Thread: Geometric Sequences + Irrational Numbers

Question:
find the general term of Un which as
u3=3 and u9=3/8

--> i am looking for the common ratio atm and this is what i did
u3=u1r^2=3 (1)
u9=u1r^(-5/8)=3/8 (2)

--> (2)/(1)
u1r^(-5/8)/ u1r^2 =3/8 / 3

r^(-21/8) = 1/8

r = (-21/8)* root 1/8

But i don't know how to simplify it from there..

The answer said 1/root2
but i don't know how to get that

Help please?
thank you

Originally Posted by juliak

Question:
find the general term of Un which as
u3=3 and u9=3/8

--> i am looking for the common ratio atm and this is what i did
u3=u1r^2=3 (1)
u9=u1r^(-5/8)=3/8 (2)

--> (2)/(1)
u1r^(-5/8)/ u1r^2 =3/8 / 3

r^(-21/8) = 1/8

r = (-21/8)* root 1/8

But i don't know how to simplify it from there..

The answer said 1/root2
but i don't know how to get that

Help please?
thank you

$\displaystyle u_3 = a r^2$ and $\displaystyle u_9 = a r^8$. Therefore:

$\displaystyle \frac{u_9}{u_3} = r^6 = \frac{3/8}{3}\Rightarrow r^6 = \frac{1}{8} \Rightarrow r^6 = \frac{1}{2^3} = ....$

u9=a1r^-5/8?

how does u9=a1r^8?

Originally Posted by juliak

u9=a1r^-5/8?

how does u9=a1r^8?

Didn't you say it's a geometric series.

You're expected to know that the nth term is given by $\displaystyle u_n = a r^{n-1}$.

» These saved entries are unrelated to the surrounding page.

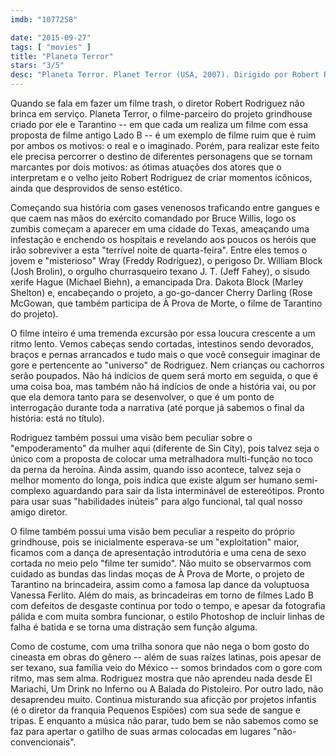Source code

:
 ```yaml
---
imdb: "1077258"

date: "2015-09-27"
tags: [ "movies" ]
title: "Planeta Terror"
stars: "3/5"
desc: "Planeta Terror. Planet Terror (USA, 2007). Dirigido por Robert Rodriguez. Escrito por Robert Rodriguez. Com Rose McGowan, Freddy Rodríguez, Josh Brolin, Marley Shelton, Jeff Fahey, Michael Biehn, Rebel Rodriguez, Bruce Willis, Naveen Andrews."
---
```

Quando se fala em fazer um filme trash, o diretor Robert Rodriguez não brinca em serviço. Planeta Terror, o filme-parceiro do projeto grindhouse criado por ele e Tarantino -- em que cada um realiza um filme com essa proposta de filme antigo Lado B -- é um exemplo de filme ruim que é ruim por ambos os motivos: o real e o imaginado. Porém, para realizar este feito ele precisa percorrer o destino de diferentes personagens que se tornam marcantes por dois motivos: as ótimas atuações dos atores que o interpretam e o velho jeito Robert Rodriguez de criar momentos icônicos, ainda que desprovidos de senso estético.

Começando sua história com gases venenosos traficando entre gangues e que caem nas mãos do exército comandado por Bruce Willis, logo os zumbis começam a aparecer em uma cidade do Texas, ameaçando uma infestação e enchendo os hospitais e revelando aos poucos os heróis que irão sobreviver a esta "terrível noite de quarta-feira". Entre eles temos o jovem e "misterioso" Wray (Freddy Rodríguez), o perigoso Dr. William Block (Josh Brolin), o orgulho churrasqueiro texano J. T. (Jeff Fahey), o sisudo xerife Hague (Michael Biehn), a emancipada Dra. Dakota Block (Marley Shelton) e, encabeçando o projeto, a go-go-dancer Cherry Darling (Rose McGowan, que também participa de À Prova de Morte, o filme de Tarantino do projeto).

O filme inteiro é uma tremenda excursão por essa loucura crescente a um ritmo lento. Vemos cabeças sendo cortadas, intestinos sendo devorados, braços e pernas arrancados e tudo mais o que você conseguir imaginar de gore e pertencente ao "universo" de Rodriguez. Nem crianças ou cachorros serão poupados. Não há indícios de quem será morto em seguida, o que é uma coisa boa, mas também não há indícios de onde a história vai, ou por que ela demora tanto para se desenvolver, o que é um ponto de interrogação durante toda a narrativa (até porque já sabemos o final da história: está no título).

Rodriguez também possui uma visão bem peculiar sobre o "empoderamento" da mulher aqui (diferente de Sin City), pois talvez seja o único com a proposta de colocar uma metralhadora multi-função no toco da perna da heroína. Ainda assim, quando isso acontece, talvez seja o melhor momento do longa, pois indica que existe algum ser humano semi-complexo aguardando para sair da lista interminável de estereótipos. Pronto para usar suas "habilidades inúteis" para algo funcional, tal qual nosso amigo diretor.

O filme também possui uma visão bem peculiar a respeito do próprio grindhouse, pois se inicialmente esperava-se um "exploitation" maior, ficamos com a dança de apresentação introdutória e uma cena de sexo cortada no meio pelo "filme ter sumido". Não muito se observarmos com cuidado as bundas das lindas moças de À Prova de Morte, o projeto de Tarantino na brincadeira, assim como a famosa lap dance da voluptuosa Vanessa Ferlito. Além do mais, as brincadeiras em torno de filmes Lado B com defeitos de desgaste continua por todo o tempo, e apesar da fotografia pálida e com muita sombra funcionar, o estilo Photoshop de incluir linhas de falha é batida e se torna uma distração sem função alguma.

Como de costume, com uma trilha sonora que não nega o bom gosto do cineasta em obras do gênero -- além de suas raízes latinas, pois apesar de ser texano, sua família veio do México -- somos brindados com o gore com ritmo, mas sem alma. Rodriguez mostra que não aprendeu nada desde El Mariachi, Um Drink no Inferno ou A Balada do Pistoleiro. Por outro lado, não desaprendeu muito. Continua misturando sua aficção por projetos infantis (é o diretor da franquia Pequenos Espiões) com sua sede de sangue e tripas. E enquanto a música não parar, tudo bem se não sabemos como se faz para apertar o gatilho de suas armas colocadas em lugares "não-convencionais".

I have absolutely no idea where you're getting u9=a1r^-5/8 from.

oh >_<

but umm i stil don't really get how to simplify
r^6 = 1/2^3
why do you have to change 8 to 2^3 and what do you do to continue simplifying it?

Originally Posted by juliak

oh >_<

but umm i stil don't really get how to simplify
r^6 = 1/2^3
why do you have to change 8 to 2^3 and what do you do to continue simplifying it?

You should go back and review all the material (like index laws) that this question clearly implies you should already know.

$\displaystyle r^6 = \frac{1}{2^3} \Rightarrow r = \left( \frac{1}{2^3} \right)^{1/6} = \frac{1}{(2^3)^{1/6}} = \frac{1}{2^{1/2}} = \frac{1}{\sqrt{2}}$.